Personally, I just don’t want anything to mess with his mood. Chipper had been in such a great mood all spring long. You guys know. You’ve chatted with him.

And by the way, did I or did I not tell you something would happen with DOB off the clock this weekend? Let’s hope it stops here. ….And Hampton has a great two innings. Will keep you posted on that, of course.

Beginning to wonder if Kansas- Kansas State had anything to do with DOB wanting this weekend off? Hmmm.

And on to more pleasant topics….How fun would it be to be manager for a day? Marietta plastic surgeon Ted Fabian got to find out on Sunday. By virtue of his winning bid at Cox’s charity event for Paws Because, the homeless pets foundation Cox supports, he got to suit up in full uniform and shadow Cox for the day. Game included.

How much did he pay? Wife Kristin just said “A lot.” As Dr. Fabian (Cox just called him Doc) said: “It’s like the MasterCard commercial. Getting to manage with a future Hall of Famer? Priceless.”

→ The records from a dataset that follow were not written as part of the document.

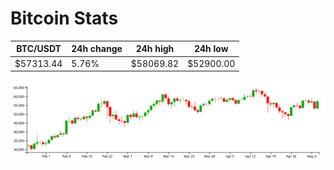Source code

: # Bitcoin Stats

BTC/USDT|24h change|24h high|24h low|
|---|---|---|---|
|$57313.44|5.76%|$58069.82|$52900.00|

<img src="./chart.svg">

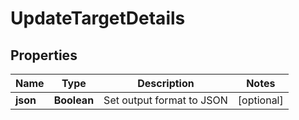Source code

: 

# UpdateTargetDetails

## Properties

Name | Type | Description | Notes
------------ | ------------- | ------------- | -------------
**json** | **Boolean** | Set output format to JSON |  [optional]




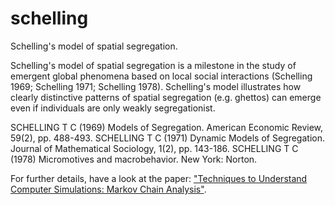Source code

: # schelling
Schelling's model of spatial segregation. 

Schelling's model of spatial segregation is a milestone in the study of emergent global phenomena based on local social interactions (Schelling 1969; Schelling 1971; Schelling 1978). Schelling's model illustrates how clearly distinctive patterns of spatial segregation (e.g. ghettos) can emerge even if individuals are only weakly segregationist.

SCHELLING T C (1969) Models of Segregation. American Economic Review, 59(2), pp. 488-493.
SCHELLING T C (1971) Dynamic Models of Segregation. Journal of Mathematical Sociology, 1(2), pp. 143-186.
SCHELLING T C (1978) Micromotives and macrobehavior. New York: Norton.

For further details, have a look at the paper: <a target="_blank" href="http://jasss.soc.surrey.ac.uk/12/1/6.html">"Techniques to Understand Computer Simulations: Markov Chain Analysis"</a>.
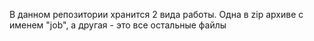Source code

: В данном репозитории хранится 2 вида работы. Одна в zip архиве c именем "job", а другая - это все остальные файлы 
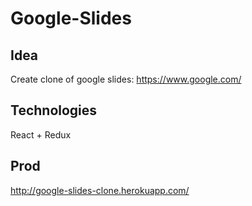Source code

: # Google-Slides

## Idea
Create clone of google slides: https://www.google.com/

## Technologies
React + Redux

## Prod
http://google-slides-clone.herokuapp.com/
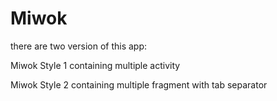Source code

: # Miwok
there are two version of this app:

Miwok Style 1 containing multiple activity

Miwok Style 2 containing multiple fragment with tab separator
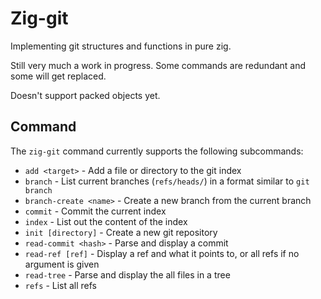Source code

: # Zig-git

Implementing git structures and functions in pure zig.

Still very much a work in progress. Some commands are redundant and some will get replaced.

Doesn't support packed objects yet.

## Command

The `zig-git` command currently supports the following subcommands:
* `add <target>` - Add a file or directory to the git index
* `branch` - List current branches (`refs/heads/`) in a format similar to `git branch`
* `branch-create <name>` - Create a new branch from the current branch
* `commit` - Commit the current index
* `index` - List out the content of the index
* `init [directory]` - Create a new git repository
* `read-commit <hash>` - Parse and display a commit
* `read-ref [ref]` - Display a ref and what it points to, or all refs if no argument is given
* `read-tree` - Parse and display the all files in a tree
* `refs` - List all refs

And another tidbit: Omar Infante is headed to Atlanta tomorrow to have the pin taken out of his wrist. He said he was supposed to have the cast off and some kind of splint put on and could begin doing some hand exercises this week. Since my Spanish isn’t great, I’m not 100 percent sure what that’ll mean for what he’s able to do baseball workout wise. I do know that Frank Wren told me yesterday, at worst, they expect him to miss the first week of the season. No more.